Nel frattempo, è già tempo dell’inno di Mameli, anche se prima va in scena il prolungato e caloroso omaggio a Mattarella. Nessuno lo dice apertamente, ma è chiaro che al Piermarini il gotha della finanza al gran completo, i vertici istituzionali e pure il mondo della cultura fanno il tifo compatti per un secondo settennato da Capo dello Stato. "Vorrei un presidente come Mattarella", si limita a dire la senatrice a vita Liliana Segre, che poi lo incontrerà all’intervallo. "Mi dispiace che se ne vada", ammette lo stilista Giorgio Armani.

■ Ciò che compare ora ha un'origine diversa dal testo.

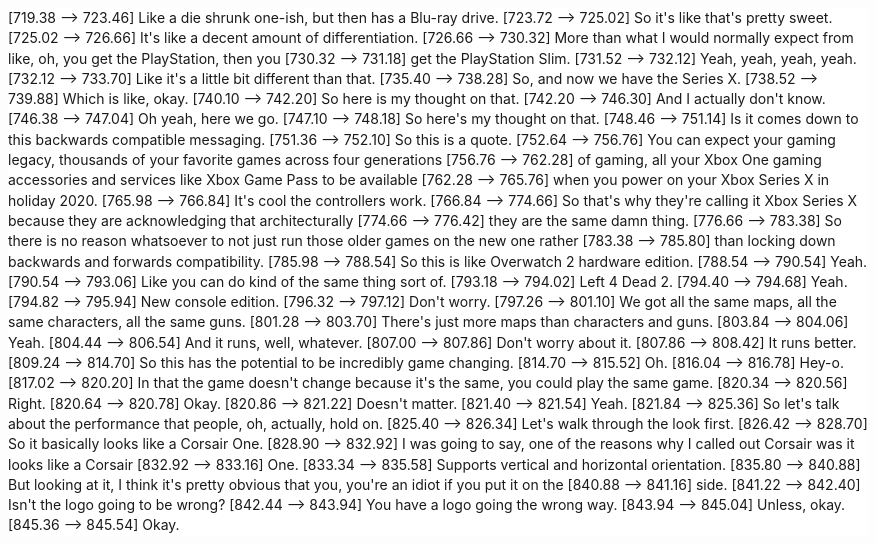 [719.38 --> 723.46]  Like a die shrunk one-ish, but then has a Blu-ray drive.
[723.72 --> 725.02]  So it's like that's pretty sweet.
[725.02 --> 726.66]  It's like a decent amount of differentiation.
[726.66 --> 730.32]  More than what I would normally expect from like, oh, you get the PlayStation, then you
[730.32 --> 731.18]  get the PlayStation Slim.
[731.52 --> 732.12]  Yeah, yeah, yeah, yeah.
[732.12 --> 733.70]  Like it's a little bit different than that.
[735.40 --> 738.28]  So, and now we have the Series X.
[738.52 --> 739.88]  Which is like, okay.
[740.10 --> 742.20]  So here is my thought on that.
[742.20 --> 746.30]  And I actually don't know.
[746.38 --> 747.04]  Oh yeah, here we go.
[747.10 --> 748.18]  So here's my thought on that.
[748.46 --> 751.14]  Is it comes down to this backwards compatible messaging.
[751.36 --> 752.10]  So this is a quote.
[752.64 --> 756.76]  You can expect your gaming legacy, thousands of your favorite games across four generations
[756.76 --> 762.28]  of gaming, all your Xbox One gaming accessories and services like Xbox Game Pass to be available
[762.28 --> 765.76]  when you power on your Xbox Series X in holiday 2020.
[765.98 --> 766.84]  It's cool the controllers work.
[766.84 --> 774.66]  So that's why they're calling it Xbox Series X because they are acknowledging that architecturally
[774.66 --> 776.42]  they are the same damn thing.
[776.66 --> 783.38]  So there is no reason whatsoever to not just run those older games on the new one rather
[783.38 --> 785.80]  than locking down backwards and forwards compatibility.
[785.98 --> 788.54]  So this is like Overwatch 2 hardware edition.
[788.54 --> 790.54]  Yeah.
[790.54 --> 793.06]  Like you can do kind of the same thing sort of.
[793.18 --> 794.02]  Left 4 Dead 2.
[794.40 --> 794.68]  Yeah.
[794.82 --> 795.94]  New console edition.
[796.32 --> 797.12]  Don't worry.
[797.26 --> 801.10]  We got all the same maps, all the same characters, all the same guns.
[801.28 --> 803.70]  There's just more maps than characters and guns.
[803.84 --> 804.06]  Yeah.
[804.44 --> 806.54]  And it runs, well, whatever.
[807.00 --> 807.86]  Don't worry about it.
[807.86 --> 808.42]  It runs better.
[809.24 --> 814.70]  So this has the potential to be incredibly game changing.
[814.70 --> 815.52]  Oh.
[816.04 --> 816.78]  Hey-o.
[817.02 --> 820.20]  In that the game doesn't change because it's the same, you could play the same game.
[820.34 --> 820.56]  Right.
[820.64 --> 820.78]  Okay.
[820.86 --> 821.22]  Doesn't matter.
[821.40 --> 821.54]  Yeah.
[821.84 --> 825.36]  So let's talk about the performance that people, oh, actually, hold on.
[825.40 --> 826.34]  Let's walk through the look first.
[826.42 --> 828.70]  So it basically looks like a Corsair One.
[828.90 --> 832.92]  I was going to say, one of the reasons why I called out Corsair was it looks like a Corsair
[832.92 --> 833.16]  One.
[833.34 --> 835.58]  Supports vertical and horizontal orientation.
[835.80 --> 840.88]  But looking at it, I think it's pretty obvious that you, you're an idiot if you put it on the
[840.88 --> 841.16]  side.
[841.22 --> 842.40]  Isn't the logo going to be wrong?
[842.44 --> 843.94]  You have a logo going the wrong way.
[843.94 --> 845.04]  Unless, okay.
[845.36 --> 845.54]  Okay.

Spazio all’opera, che non tradisce le attese e si inserisce nel solco già tracciato nei tre anni precedenti da Livermore, che alla fine incassa però qualche "buu" isolato dalle zone alte del Piermarini. Pure questo fa Prima. "Ogni 7 dicembre tutto il mondo guarda all’Italia, a Milano e alla Scala – chiosa il ministro della Cultura Dario Franceschini –. È importante che questa serata dimostri che si può far ripartire la cultura in sicurezza".